### Extracted records
:::::

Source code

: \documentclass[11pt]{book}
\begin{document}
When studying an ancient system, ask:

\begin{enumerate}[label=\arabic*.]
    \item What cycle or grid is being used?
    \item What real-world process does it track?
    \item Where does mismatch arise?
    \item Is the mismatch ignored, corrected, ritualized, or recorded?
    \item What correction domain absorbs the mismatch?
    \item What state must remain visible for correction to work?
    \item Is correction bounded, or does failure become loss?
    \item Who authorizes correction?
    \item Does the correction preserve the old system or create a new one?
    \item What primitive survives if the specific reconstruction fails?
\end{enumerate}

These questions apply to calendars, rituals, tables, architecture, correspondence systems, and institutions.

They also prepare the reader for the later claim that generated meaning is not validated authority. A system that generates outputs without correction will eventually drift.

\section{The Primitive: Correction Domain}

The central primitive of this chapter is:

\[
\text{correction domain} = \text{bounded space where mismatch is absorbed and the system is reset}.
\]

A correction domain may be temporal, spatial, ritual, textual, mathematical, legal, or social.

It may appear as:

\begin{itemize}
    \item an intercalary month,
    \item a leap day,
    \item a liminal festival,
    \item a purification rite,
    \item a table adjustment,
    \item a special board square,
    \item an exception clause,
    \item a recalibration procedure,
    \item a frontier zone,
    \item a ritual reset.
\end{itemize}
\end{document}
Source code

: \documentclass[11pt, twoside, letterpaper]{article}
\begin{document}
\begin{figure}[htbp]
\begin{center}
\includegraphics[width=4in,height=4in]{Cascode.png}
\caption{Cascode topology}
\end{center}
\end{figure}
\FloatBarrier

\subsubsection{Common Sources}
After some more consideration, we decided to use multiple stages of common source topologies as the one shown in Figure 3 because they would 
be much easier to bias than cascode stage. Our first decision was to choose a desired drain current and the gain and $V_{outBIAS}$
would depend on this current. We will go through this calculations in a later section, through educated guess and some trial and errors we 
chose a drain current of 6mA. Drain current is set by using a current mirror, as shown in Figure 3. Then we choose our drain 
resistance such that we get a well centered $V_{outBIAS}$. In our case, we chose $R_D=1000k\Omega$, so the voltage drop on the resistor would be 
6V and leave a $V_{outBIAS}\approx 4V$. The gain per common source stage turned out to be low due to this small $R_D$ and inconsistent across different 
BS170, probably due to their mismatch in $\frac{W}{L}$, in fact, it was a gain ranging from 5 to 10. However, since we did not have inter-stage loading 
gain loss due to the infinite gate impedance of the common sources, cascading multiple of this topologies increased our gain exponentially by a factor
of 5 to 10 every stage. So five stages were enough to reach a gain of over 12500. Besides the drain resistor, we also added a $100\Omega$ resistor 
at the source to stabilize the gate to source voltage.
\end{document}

:::::

### Required work
Taking the line with "at the source" as the first, copy every line through the end of the entries above exactly, with no others.

### Completed exercise
at the source to stabilize the gate to source voltage.
\end{document}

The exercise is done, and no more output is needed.